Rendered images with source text
════════════════════
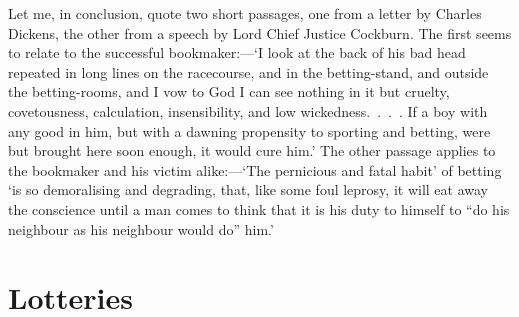 \documentclass[letterpaper,12pt,oneside,openany]{memoir}
\begin{document}
Let me, in conclusion, quote two short passages,
one from a letter by Charles Dickens, the other
from a speech by Lord Chief Justice Cockburn.
The first seems to relate to the successful bookmaker:---`I
look at the back of his bad head repeated
in long lines on the racecourse, and in the betting-stand,
and outside the betting-rooms, and I vow to
God I can see nothing in it but cruelty, covetousness,
calculation, insensibility, and low wickedness.~.~.~. If
a boy with any good in him, but with a dawning propensity
to sporting and betting, were but brought here
soon enough, it would cure him.' The other passage
applies to the bookmaker and his victim alike:---`The
pernicious and fatal habit' of betting `is so demoralising
and degrading, that, like some foul leprosy, it will
eat away the conscience until a man comes to think
that it is his duty to himself to ``do his neighbour as
his neighbour would do'' him.'

\chapter{Lotteries}
\end{document}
════════════════════
(ACTION ITEM):
In the entries above, find the line that contains "and outside the betting-rooms, and I vow to", then repeat exactly every line from the first one through that line, with no pictures.

(TASK SOLUTION):
 \documentclass[letterpaper,12pt,oneside,openany]{memoir}
\begin{document}
Let me, in conclusion, quote two short passages,
one from a letter by Charles Dickens, the other
from a speech by Lord Chief Justice Cockburn.
The first seems to relate to the successful bookmaker:---`I
look at the back of his bad head repeated
in long lines on the racecourse, and in the betting-stand,
and outside the betting-rooms, and I vow to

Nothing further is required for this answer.